I will start providing more information concerning my developing writing career. The HORROR.

I recently began a much-stronger push to develop my writing. I guess you could call it my 2010 Resolution, although I resolved to do it pretty much last summer when I started this blog. I got a few fun gigs – I write this one, I write for Destructoid’s Community Blogs, and I’ve been pegged to write for a brand new video game site, Damnlag. (It’s still being coded, so it’s not quite ready yet.) I am also doing reviews for Wildsound Filmmaking, an atrociously designed website that, at the very least, allows me to watch some classic horror films (and pays). Some rock (The Fly), some do not (The Black Scorpion). I’m putting together a portfolio and even made some business cards.

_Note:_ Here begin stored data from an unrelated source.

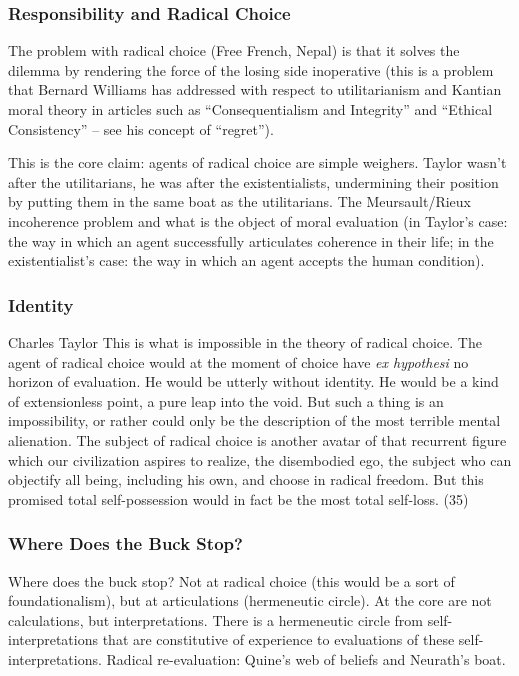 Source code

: \documentclass[xcolor=dvipsnames]{beamer}
\begin{document}
\begin{frame}
  \frametitle{Responsibility and Radical Choice}
  The problem with radical choice (Free French, Nepal) is that it
  solves the dilemma by rendering the force of the losing side
  inoperative (this is a problem that Bernard Williams has
  addressed with respect to utilitarianism and Kantian moral
  theory in articles such as ``Consequentialism and Integrity''
  and ``Ethical Consistency'' -- see his concept of ``regret'').

\bigskip

This is the core claim: agents of radical choice are simple
weighers. Taylor wasn't after the utilitarians, he was after the
existentialists, undermining their position by putting them in the
same boat as the utilitarians. The Meursault/Rieux incoherence
problem and what is the object of moral evaluation (in Taylor's
case: the way in which an agent successfully articulates coherence
in their life; in the existentialist's case: the way in which an
agent accepts the human condition).
\end{frame}

\begin{frame}
  \frametitle{Identity}
  \begin{block}{Charles Taylor}
    This is what is impossible in the theory of radical choice.
    The agent of radical choice would at the moment of choice have
    \emph{ex hypothesi} no horizon of evaluation. He would be utterly
    without identity. He would be a kind of extensionless point, a
    pure leap into the void. But such a thing is an impossibility,
    or rather could only be the description of the most terrible
    mental alienation. The subject of radical choice is another
    avatar of that recurrent figure which our civilization aspires
    to realize, the disembodied ego, the subject who can objectify
    all being, including his own, and choose in radical freedom.
    But this promised total self-possession would in fact be the
    most total self-loss. (35)
  \end{block}
\end{frame}

\begin{frame}
  \frametitle{Where Does the Buck Stop?}
Where does the buck stop? Not at radical choice (this would be a
sort of foundationalism), but at articulations (hermeneutic
circle). At the core are not calculations, but interpretations.
There is a hermeneutic circle from self-interpretations that are
constitutive of experience to evaluations of these
self-interpretations. Radical re-evaluation: Quine's web of
beliefs and Neurath's boat.  
\end{frame}
\end{document}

Also, screenplays are in the works. I suppose I should tell you what I have: technically, I have three full-length features “done”. Two I had to do in college (and I probably won’t touch them ever again), and one I recently did for Coverage Ink (more on that in a second). I also have written two full-length fan-scripts based on some video game properties. Why? Two reasons: one, I wanted to test my abilities at adaptations, and even though they won’t sell, it still pushes my skillset as a writer. Two, I wanted to see if it was really that hard and complex to scribe a decent screenplay from a game. (Conclusion: It is, but it helps being a fan of the game as well as understanding the nuances of storytelling. Also, taking the time to think about it.) That’s 5 nearly-120 pages scripts. Huh.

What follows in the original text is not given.